We return to Key West in Murder By Lime, the fourth installment of Summer Prescott‘s Key West Culinary series. We find the mother, Marilyn Hayes already fretting about her daughter being late for work at her small Key Lime pie shop.
When daughter, Tiara, arrives we find out her yoga class running late. Marilyn then goes into the typical “he’s too old for you” mom talk when she finds out that Tiara has been hanging around the yoga instructor. They banter back and forth about Drew’s merits, setting him up to be a major player in the story.

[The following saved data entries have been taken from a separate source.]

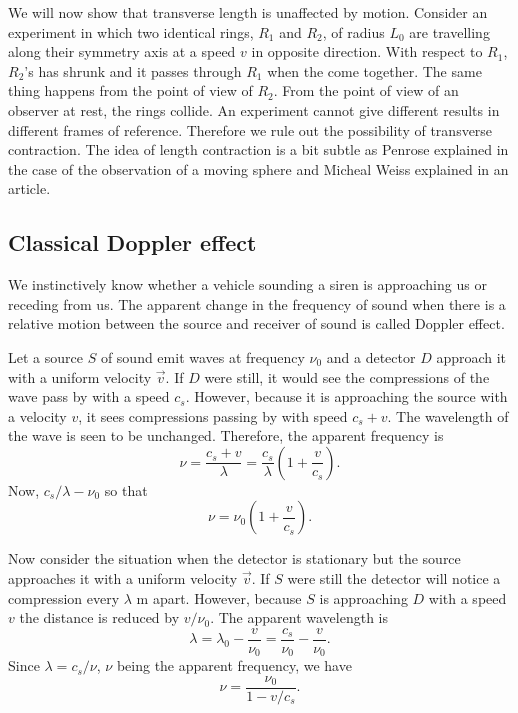 We will now show that transverse length is unaffected by motion. Consider an 
experiment in which two 
identical rings, $R_1$ and $R_2$, of radius $L_0$ are travelling along their 
symmetry axis at a speed $v$ in opposite direction. With respect to $R_1$, 
$R_2$'s has shrunk and it passes through $R_1$ when the come together. The 
same thing happens from the point of view of $R_2$. From the point of view of 
an observer at rest, the rings collide. An experiment cannot give different 
results in different frames of reference. Therefore we rule out the possibility 
of transverse contraction. The idea of length contraction is a bit subtle as
Penrose \cite{penrose1959apparent} explained in the case of the observation of
a moving sphere and Micheal Weiss \cite{weiss1995} explained in an article.

\subsection{Classical Doppler effect}
We instinctively know whether a vehicle sounding a siren is approaching us or
receding from us. The apparent change in the frequency of sound when there is
a relative motion between the source and receiver of sound is called Doppler
effect. 

Let a source $S$ of sound emit waves at frequency $\nu_0$ and a detector $D$
approach it with a uniform velocity $\vec{v}$. If $D$ were still, it would
see the compressions of the wave pass by with a speed $c_s$. However, because
it is approaching the source with a velocity $v$, it sees compressions passing
by with speed $c_s + v$. The wavelength of the wave is seen to be unchanged.
Therefore, the apparent frequency is
\[
\nu = \frac{c_s + v}{\lambda} = \frac{c_s}{\lambda}
\left(1 + \frac{v}{c_s}\right).
\]
Now, $c_s/\lambda - \nu_0$ so that
\begin{equation}\label{c1s2e10}
\nu = \nu_0\left(1 + \frac{v}{c_s}\right).
\end{equation}

Now consider the situation when the detector is stationary but the source
approaches it with a uniform velocity $\vec{v}$. If $S$ were still the detector
will notice a compression every $\lambda$ m apart. However, because $S$ is
approaching $D$ with a speed $v$ the distance is reduced by $v/\nu_0$. The 
apparent wavelength is
\[
\lambda = \lambda_0 - \frac{v}{\nu_0} = \frac{c_s}{\nu_0} - \frac{v}{\nu_0}.
\]
Since $\lambda = c_s/\nu$, $\nu$ being the apparent frequency, we have
\begin{equation}\label{c1s2e11}
\nu = \frac{\nu_0}{1 - v/c_s}.
\end{equation}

A lime shortage hits the country and the small shop in a big way, making them look into other options for their fruit supply. Tiara informs Marilyn that Drew is into shipping and importing as a second job aside from teaching yoga. Reluctantly, Marilyn agrees to let her check to see if Drew could find a supplier of limes to keep the small sweet shop afloat. He succeeds.
A new supplier is found at a cheaper rate and all seems well. Tiara and Drew start to hang out more and going on frequent rides in his boat. The happiness is short-lived, however, as Pedro is found dead days later on Drew’s sunken boat and Tiara is arrested for the crime by Detective Bernard Cortland.
Marilyn’s creepy neighbor, Tim Eckels sees things he shouldn’t, Carlos the old supplier of limes seems happy that Pedro is dead since his business is flourishing and Drew is hiding a secret. Who killed Pedro? Will Tiara’s name be cleared or is it doors closed for Sublime Sweets?
This is the second book I have read in the series and I can tell you that you do not have to read these in order to enjoy them. I was looking for mention of the crimes in the prior book, but it was never mentioned. So, the reader is not going to feel like they are missing out on anything. There is nothing worse than grabbing a book that you want to enjoy then being lost because you’re missing out on something. This won’t happen in this series it seems. I could easily see this being a weekly mystery series on TV.
I love the realistic relationship between Marilyn and Tiara. The way they interact and face obstacles together is nice. Each of them are living their own lives, trying to find their own way but at the same time still being there for each other through their love of the pie shop. The shop, in a way, is symbolic of their connection, constantly changing, but anchored with the same main ingredient. Yes, I am equating the lime to love. Call me mushy but you’ll see what I mean when you read it.
I thoroughly enjoyed this light, yet action packed cozy.